Material provided START

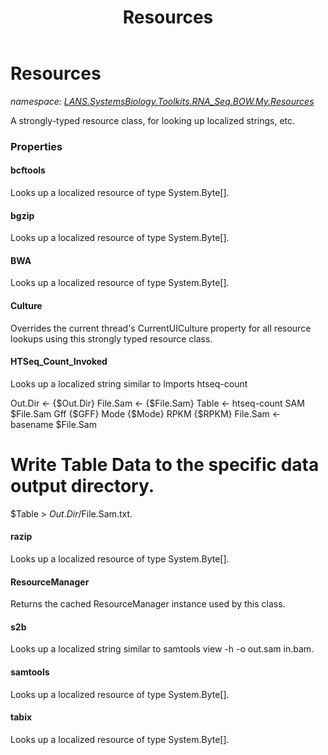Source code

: ﻿---
title: Resources
---

# Resources
_namespace: [LANS.SystemsBiology.Toolkits.RNA_Seq.BOW.My.Resources](N-LANS.SystemsBiology.Toolkits.RNA_Seq.BOW.My.Resources.html)_

A strongly-typed resource class, for looking up localized strings, etc.



### Properties

#### bcftools
Looks up a localized resource of type System.Byte[].
#### bgzip
Looks up a localized resource of type System.Byte[].
#### BWA
Looks up a localized resource of type System.Byte[].
#### Culture
Overrides the current thread's CurrentUICulture property for all
 resource lookups using this strongly typed resource class.
#### HTSeq_Count_Invoked
Looks up a localized string similar to Imports htseq-count

 Out.Dir <- {$Out.Dir}
 File.Sam <- {$File.Sam}
 Table <- htseq-count SAM $File.Sam Gff {$GFF} Mode {$Mode} RPKM {$RPKM}
 File.Sam <- basename $File.Sam

# Write Table Data to the specific data output directory.
$Table > $Out.Dir/$File.Sam.txt.
#### razip
Looks up a localized resource of type System.Byte[].
#### ResourceManager
Returns the cached ResourceManager instance used by this class.
#### s2b
Looks up a localized string similar to samtools view -h -o out.sam in.bam.
#### samtools
Looks up a localized resource of type System.Byte[].
#### tabix
Looks up a localized resource of type System.Byte[].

Material provided END

Task to carry out: Only the text of the material belongs in your copy, which must match the original exactly.

Task response:
Source code

: ﻿---
title: Resources
---

# Resources
_namespace: [LANS.SystemsBiology.Toolkits.RNA_Seq.BOW.My.Resources](N-LANS.SystemsBiology.Toolkits.RNA_Seq.BOW.My.Resources.html)_

A strongly-typed resource class, for looking up localized strings, etc.



### Properties

#### bcftools
Looks up a localized resource of type System.Byte[].
#### bgzip
Looks up a localized resource of type System.Byte[].
#### BWA
Looks up a localized resource of type System.Byte[].
#### Culture
Overrides the current thread's CurrentUICulture property for all
 resource lookups using this strongly typed resource class.
#### HTSeq_Count_Invoked
Looks up a localized string similar to Imports htseq-count

 Out.Dir <- {$Out.Dir}
 File.Sam <- {$File.Sam}
 Table <- htseq-count SAM $File.Sam Gff {$GFF} Mode {$Mode} RPKM {$RPKM}
 File.Sam <- basename $File.Sam

# Write Table Data to the specific data output directory.
$Table > $Out.Dir/$File.Sam.txt.
#### razip
Looks up a localized resource of type System.Byte[].
#### ResourceManager
Returns the cached ResourceManager instance used by this class.
#### s2b
Looks up a localized string similar to samtools view -h -o out.sam in.bam.
#### samtools
Looks up a localized resource of type System.Byte[].
#### tabix
Looks up a localized resource of type System.Byte[].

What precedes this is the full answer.